## Task goal
Range to reproduce from the entries below: the line with "duration \\ \hline", the line with "The bank's credit", and every line in between. Give them exactly and give nothing else.
┌──
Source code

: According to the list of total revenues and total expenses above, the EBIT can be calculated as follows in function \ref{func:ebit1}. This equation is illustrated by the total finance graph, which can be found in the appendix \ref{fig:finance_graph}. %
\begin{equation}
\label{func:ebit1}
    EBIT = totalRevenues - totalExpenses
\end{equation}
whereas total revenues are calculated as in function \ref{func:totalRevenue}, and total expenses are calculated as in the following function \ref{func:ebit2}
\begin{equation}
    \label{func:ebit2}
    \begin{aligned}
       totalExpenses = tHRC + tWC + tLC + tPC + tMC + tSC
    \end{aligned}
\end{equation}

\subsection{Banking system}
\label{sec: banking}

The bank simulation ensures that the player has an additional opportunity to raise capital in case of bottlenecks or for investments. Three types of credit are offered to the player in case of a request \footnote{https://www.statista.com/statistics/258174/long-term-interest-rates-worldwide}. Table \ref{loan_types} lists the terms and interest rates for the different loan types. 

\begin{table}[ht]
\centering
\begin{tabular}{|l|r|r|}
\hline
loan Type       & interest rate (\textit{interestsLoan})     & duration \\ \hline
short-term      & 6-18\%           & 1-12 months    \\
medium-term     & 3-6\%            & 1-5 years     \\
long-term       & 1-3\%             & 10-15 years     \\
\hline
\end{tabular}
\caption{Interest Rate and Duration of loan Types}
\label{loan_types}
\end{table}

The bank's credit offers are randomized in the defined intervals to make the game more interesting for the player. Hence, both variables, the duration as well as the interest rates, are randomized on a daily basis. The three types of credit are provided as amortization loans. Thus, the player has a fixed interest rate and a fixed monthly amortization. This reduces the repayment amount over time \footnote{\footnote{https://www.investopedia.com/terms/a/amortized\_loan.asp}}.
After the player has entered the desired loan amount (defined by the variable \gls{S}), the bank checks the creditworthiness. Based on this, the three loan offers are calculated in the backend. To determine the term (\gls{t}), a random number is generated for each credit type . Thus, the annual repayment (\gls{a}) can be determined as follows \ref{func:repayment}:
└──
## Result of this exercise
loan Type       & interest rate (\textit{interestsLoan})     & duration \\ \hline
short-term      & 6-18\%           & 1-12 months    \\
medium-term     & 3-6\%            & 1-5 years     \\
long-term       & 1-3\%             & 10-15 years     \\
\hline
\end{tabular}
\caption{Interest Rate and Duration of loan Types}
\label{loan_types}
\end{table}

The bank's credit offers are randomized in the defined intervals to make the game more interesting for the player. Hence, both variables, the duration as well as the interest rates, are randomized on a daily basis. The three types of credit are provided as amortization loans. Thus, the player has a fixed interest rate and a fixed monthly amortization. This reduces the repayment amount over time \footnote{\footnote{https://www.investopedia.com/terms/a/amortized\_loan.asp}}.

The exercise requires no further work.